Cherelle M. Dessus
“Black, White, Spanish. Doesn’t matter who you are, you’ll feel like you’re part of a family,” a church member said. Lee Heights is located in an urban area and the church aims to serve their community. Many times, they walk through the neighborhood to talk and pray with people.
Ecumenical Advocacy Days (EAD) helps the congregation connect these local concerns with federal policies. EAD is a national gathering held annually in Washington, D.C. The conference is organized by Christian organizations working in Washington, including the Mennonite Central Committee’s U.S. Washington Office. This year’s conference focused on the challenges and solutions to racism, materialism and militarism. Lee Heights Community Church of Cleveland, Ohio, sent 20 members and friends to this year’s conference.
Once called Gladstone Mennonite Church, Lee Heights focuses on service, peace and justice. This multi-ethnic church of 250 members was founded by Vernon and Helen Miller.

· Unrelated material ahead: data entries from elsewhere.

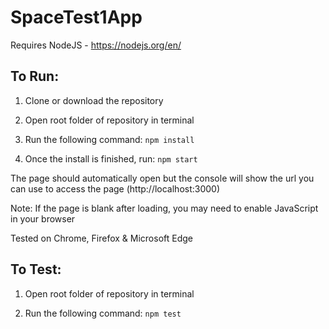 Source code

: # SpaceTest1App

Requires NodeJS - https://nodejs.org/en/

## To Run:

1. Clone or download the repository

2. Open root folder of repository in terminal

3. Run the following command: `npm install`

4. Once the install is finished, run: `npm start`

The page should automatically open but the console will show the url you can use to access the page (http://localhost:3000)

Note: If the page is blank after loading, you may need to enable JavaScript in your browser

Tested on Chrome, Firefox & Microsoft Edge

## To Test:

1. Open root folder of repository in terminal

2. Run the following command: `npm test`
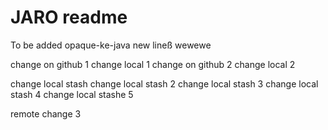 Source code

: # JARO readme
To be added opaque-ke-java
new lineß
wewewe

change on github 1
change local  1
change on github 2
change local 2

change local stash
change local stash 2
change local stash 3
change local stash 4
change local stashe 5

remote change 3
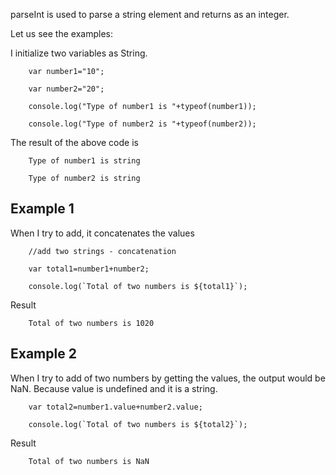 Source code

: parseInt is used to parse a string element and returns as an integer.

Let us see the examples:

I initialize two variables as String.

        var number1="10";
        
        var number2="20";
        
        console.log("Type of number1 is "+typeof(number1));
        
        console.log("Type of number2 is "+typeof(number2));


The result of the above code is 

        Type of number1 is string
        
        Type of number2 is string
        

Example 1
--
When I try to add, it concatenates the values

        //add two strings - concatenation
        
        var total1=number1+number2;

        console.log(`Total of two numbers is ${total1}`);


Result

        Total of two numbers is 1020

Example 2
--
When I try to add of two numbers by getting the values, the output would be NaN. Because value is undefined and it is a string.

        var total2=number1.value+number2.value;
        
        console.log(`Total of two numbers is ${total2}`);

Result

        Total of two numbers is NaN
        
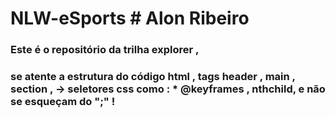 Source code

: # NLW-eSports  # Alon Ribeiro 

### Este  é o repositório da trilha explorer ,
### se atente a estrutura do código html , tags header , main , section , -> seletores css como : *  @keyframes , nthchild,  e não se esqueçam do ";" ! 

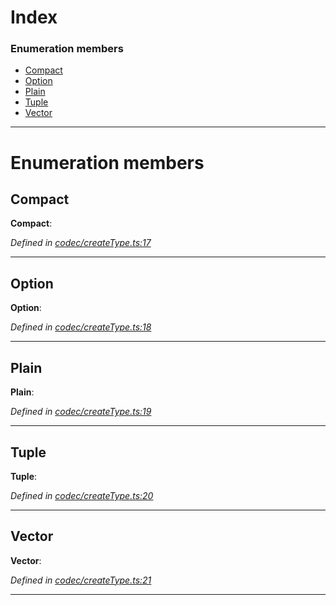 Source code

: 

# Index

### Enumeration members

* [Compact](_codec_createtype_.typedefinfo.md#compact)
* [Option](_codec_createtype_.typedefinfo.md#option)
* [Plain](_codec_createtype_.typedefinfo.md#plain)
* [Tuple](_codec_createtype_.typedefinfo.md#tuple)
* [Vector](_codec_createtype_.typedefinfo.md#vector)

---

# Enumeration members

<a id="compact"></a>

##  Compact

**Compact**: 

*Defined in [codec/createType.ts:17](https://github.com/polkadot-js/api/blob/4291a49/packages/types/src/codec/createType.ts#L17)*

___
<a id="option"></a>

##  Option

**Option**: 

*Defined in [codec/createType.ts:18](https://github.com/polkadot-js/api/blob/4291a49/packages/types/src/codec/createType.ts#L18)*

___
<a id="plain"></a>

##  Plain

**Plain**: 

*Defined in [codec/createType.ts:19](https://github.com/polkadot-js/api/blob/4291a49/packages/types/src/codec/createType.ts#L19)*

___
<a id="tuple"></a>

##  Tuple

**Tuple**: 

*Defined in [codec/createType.ts:20](https://github.com/polkadot-js/api/blob/4291a49/packages/types/src/codec/createType.ts#L20)*

___
<a id="vector"></a>

##  Vector

**Vector**: 

*Defined in [codec/createType.ts:21](https://github.com/polkadot-js/api/blob/4291a49/packages/types/src/codec/createType.ts#L21)*

___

Rochele Beachy, the daughter of the founders of the church, has attended EAD for several years with her family. In 2016 she began to spread the word and persuaded a group of 12 to attend the conference. So this year 20 members from the congregation drove seven hours in a church van and another vehicle from Cleveland to D.C. to participate in the EAD events and meet with their elected officials.
The members who attended loved the conference and decided to make their attendance an annual event. Hardaye Ramjit, an elder at the church, described her experience at EAD as life-changing. “After I first attended EAD, I came back home and got involved in everything. I became politically aware.”
Ramjit says that she avoided politics for most of her life. After attending EAD, she realized that a fight for justice is biblical. “The Bible is about justice for people. God is a God of justice. If you truly love people, you need to understand how the law will affect your congregation members. Praying is good, but we must [also] take action.”
Members said that attending these types of events is necessary for the church. They meet real people with real stories. The group loved the speakers. “They really focused in on justice. They were fired up and weren’t afraid. They didn’t sugarcoat anything. We really need that in a time like this,” said Ramjit.
Many of Lee Heights’ current members were drawn to this Mennonite congregation because of their commitment to justice and advocacy. They are committed to attending the conference every year with growing numbers, while forming new initiatives to advocate together.